Does a government or their highway contractor have to be on schedule in order to get paid? I first heard that Highway 96 was getting widened in 1994. 22 years later, it’s getting close to being done. Yet no one missed a paycheck.
On the bigger stage, what if legislators had to follow this law? Yea or nay on important issues within 90 days? What legislator could sign an affidavit saying they have complied with their constitutional duty that expeditiously?
As district attorney, I had a 90 day window to indict somebody who was incarcerated or they were granted a bond, by operation of law. But once indicted, the case could linger for years. Certainly I tried not to let that happen, but across the state it is routine for criminal cases to take several years to get to trial. Why does the court clerk, judge, district attorney or the public defender (if involved) get paid for that sort of inaction?
State attorney generals and capital defenders? Death penalty cases take 20 years on average, yet they draw a nice salary.
The FBI? They’ve been investigating Hillary’s emails forever. Can’t somebody just make a decision? But they all get paid.
Federal court judges? The border fight between Georgia and Tennessee has been pending for years. The water war between Georgia, Alabama and Florida? Years.
In the non-governmental world, decisions are made quickly because the market demands it. You can’t sit on your hands because your competitor is moving quickly. Government doesn’t have that competition and absent withholding payment for non-performance, we can’t make the government move any faster. We’ve come to accept that because government is so big, cumbersome and non-caring, we have given up expecting better.
Think about it. When you get good service from the government, it is somewhat surprising because bad service is expected. Our government no longer serves us, we are enslaved to it. We get too much of our daily bread from the government to reign it in.
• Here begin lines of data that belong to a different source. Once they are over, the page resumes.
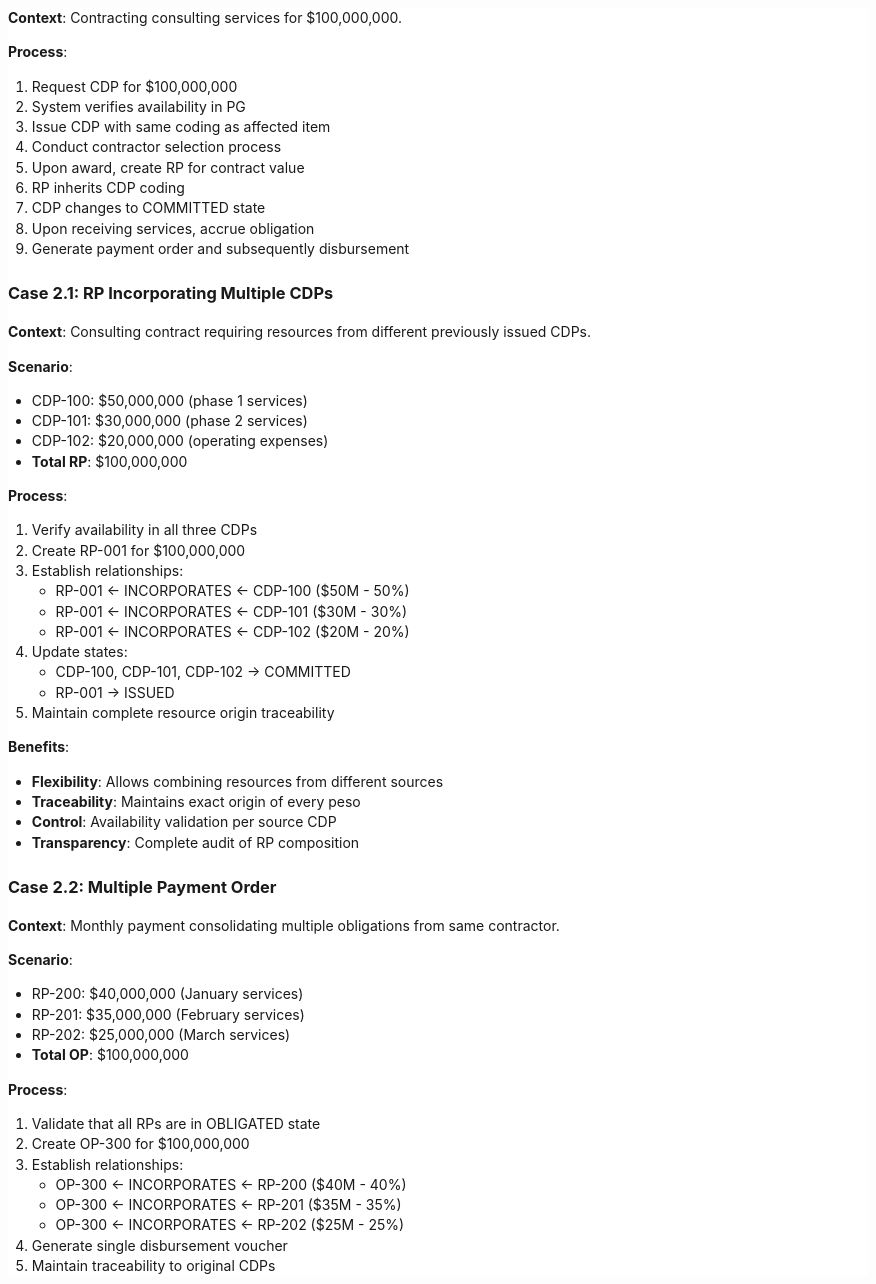 **Context**: Contracting consulting services for $100,000,000.

**Process**:
1. Request CDP for $100,000,000
2. System verifies availability in PG
3. Issue CDP with same coding as affected item
4. Conduct contractor selection process
5. Upon award, create RP for contract value
6. RP inherits CDP coding
7. CDP changes to COMMITTED state
8. Upon receiving services, accrue obligation
9. Generate payment order and subsequently disbursement

### Case 2.1: RP Incorporating Multiple CDPs

**Context**: Consulting contract requiring resources from different previously issued CDPs.

**Scenario**:
- CDP-100: $50,000,000 (phase 1 services)
- CDP-101: $30,000,000 (phase 2 services)  
- CDP-102: $20,000,000 (operating expenses)
- **Total RP**: $100,000,000

**Process**:
1. Verify availability in all three CDPs
2. Create RP-001 for $100,000,000
3. Establish relationships:
   - RP-001 ← INCORPORATES ← CDP-100 ($50M - 50%)
   - RP-001 ← INCORPORATES ← CDP-101 ($30M - 30%)
   - RP-001 ← INCORPORATES ← CDP-102 ($20M - 20%)
4. Update states:
   - CDP-100, CDP-101, CDP-102 → COMMITTED
   - RP-001 → ISSUED
5. Maintain complete resource origin traceability

**Benefits**:
- **Flexibility**: Allows combining resources from different sources
- **Traceability**: Maintains exact origin of every peso
- **Control**: Availability validation per source CDP
- **Transparency**: Complete audit of RP composition

### Case 2.2: Multiple Payment Order

**Context**: Monthly payment consolidating multiple obligations from same contractor.

**Scenario**:
- RP-200: $40,000,000 (January services)
- RP-201: $35,000,000 (February services)
- RP-202: $25,000,000 (March services)
- **Total OP**: $100,000,000

**Process**:
1. Validate that all RPs are in OBLIGATED state
2. Create OP-300 for $100,000,000
3. Establish relationships:
   - OP-300 ← INCORPORATES ← RP-200 ($40M - 40%)
   - OP-300 ← INCORPORATES ← RP-201 ($35M - 35%)
   - OP-300 ← INCORPORATES ← RP-202 ($25M - 25%)
4. Generate single disbursement voucher
5. Maintain traceability to original CDPs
And that is why we are in the mess we are in.
Kelly Burke, master attorney, former district attorney and magistrate judge, is engaged in private practice. He writes about the law, rock’n’roll and politics. These articles are not designed to give legal advice, but are designed to inform the public about how the law affects their daily lives. Contact Kelly at firstname.lastname@example.org to comment on this article or suggest articles that you’d like to see and visit his website at www.kellyrburke.com to view prior columns.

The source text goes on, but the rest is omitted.